Wow its been so long since I made a real post in this journal. I am really happy to be back in school. I am loving it so much. I am getting straight A's this semester. Im still not sure what I want to do after I get my degree in Criminal Justice. Im not sure if I want to go to a community college and pursue my psychology major so I can play in the mind of psycho people or if I just want to find something that I can do with a degree in Criminal Justice. I have tons of options with this degree. I got my laptop the other day. I got it through school, they were able to incorporate it in my financial aid which was awesome. Dude I got a Dell.

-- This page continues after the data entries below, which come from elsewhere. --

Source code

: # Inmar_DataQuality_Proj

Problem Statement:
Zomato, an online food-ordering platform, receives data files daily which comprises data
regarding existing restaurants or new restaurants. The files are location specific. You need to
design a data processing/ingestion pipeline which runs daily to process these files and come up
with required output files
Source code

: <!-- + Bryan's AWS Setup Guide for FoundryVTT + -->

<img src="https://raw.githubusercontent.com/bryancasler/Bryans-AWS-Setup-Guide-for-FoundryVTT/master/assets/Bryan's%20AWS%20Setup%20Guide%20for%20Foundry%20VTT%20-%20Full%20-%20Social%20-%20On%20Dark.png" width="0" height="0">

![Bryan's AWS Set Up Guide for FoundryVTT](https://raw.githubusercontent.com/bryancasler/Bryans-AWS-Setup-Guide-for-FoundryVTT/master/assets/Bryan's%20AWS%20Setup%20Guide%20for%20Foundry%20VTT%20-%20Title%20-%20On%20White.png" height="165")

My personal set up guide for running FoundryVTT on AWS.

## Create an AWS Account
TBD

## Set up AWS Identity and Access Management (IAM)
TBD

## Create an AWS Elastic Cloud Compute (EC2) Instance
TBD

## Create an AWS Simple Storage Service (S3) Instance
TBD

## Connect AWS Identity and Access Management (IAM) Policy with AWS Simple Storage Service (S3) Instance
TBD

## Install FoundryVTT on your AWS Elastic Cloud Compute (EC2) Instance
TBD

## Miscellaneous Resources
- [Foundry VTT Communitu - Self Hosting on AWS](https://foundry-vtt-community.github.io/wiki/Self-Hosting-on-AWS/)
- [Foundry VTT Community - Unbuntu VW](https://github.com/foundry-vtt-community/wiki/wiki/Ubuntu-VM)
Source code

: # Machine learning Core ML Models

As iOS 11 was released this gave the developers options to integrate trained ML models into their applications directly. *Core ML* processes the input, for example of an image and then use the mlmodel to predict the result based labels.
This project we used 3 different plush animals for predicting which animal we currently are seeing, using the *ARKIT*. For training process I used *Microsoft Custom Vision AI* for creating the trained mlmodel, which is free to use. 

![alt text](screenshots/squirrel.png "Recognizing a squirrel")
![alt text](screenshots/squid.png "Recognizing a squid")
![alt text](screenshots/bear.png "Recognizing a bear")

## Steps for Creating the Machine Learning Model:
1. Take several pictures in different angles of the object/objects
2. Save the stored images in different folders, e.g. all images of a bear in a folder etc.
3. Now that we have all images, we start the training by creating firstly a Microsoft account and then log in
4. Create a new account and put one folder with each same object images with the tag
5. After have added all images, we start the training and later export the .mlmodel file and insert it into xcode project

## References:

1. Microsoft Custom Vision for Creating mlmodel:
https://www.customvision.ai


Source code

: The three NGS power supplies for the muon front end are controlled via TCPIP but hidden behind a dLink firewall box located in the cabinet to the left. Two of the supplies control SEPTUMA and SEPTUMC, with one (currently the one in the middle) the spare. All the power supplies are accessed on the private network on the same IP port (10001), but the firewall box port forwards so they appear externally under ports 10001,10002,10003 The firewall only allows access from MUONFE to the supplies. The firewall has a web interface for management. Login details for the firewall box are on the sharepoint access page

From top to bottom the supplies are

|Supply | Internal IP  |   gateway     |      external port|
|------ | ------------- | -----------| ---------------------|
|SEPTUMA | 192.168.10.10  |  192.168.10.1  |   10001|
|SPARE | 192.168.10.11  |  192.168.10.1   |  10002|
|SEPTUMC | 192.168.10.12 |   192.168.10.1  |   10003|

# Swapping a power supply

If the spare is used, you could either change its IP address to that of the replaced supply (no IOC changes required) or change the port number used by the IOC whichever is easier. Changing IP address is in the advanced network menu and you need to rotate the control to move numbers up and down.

I really want a new job. I am really beginning to loathe going to work everyday. I dont want to wake up in the morning anymore and hate going to work. I have never done that before. I use to love my jobs but this one is getting worse by the day. Im sick of doing the samething day in and day out and working with the same people all everyday. I been on the same line for 9 months and one of the women on the line with me who we call miss know it all are fighting all the time. She thinks she knows everything and has a tendency to tell people they are wrong all the time when they are right. She never believes us when we tell her something that has to do with the job, even when she sees things with her own two eyes. I want a job with A/C. I never knew a human could sweat that bad until this summer.

I can't believe my daughter is going to be in 2nd grade already. It seems like she was just in kindergarten. She is really growing up.

Well I think thats all folks... hope everyone is doing well.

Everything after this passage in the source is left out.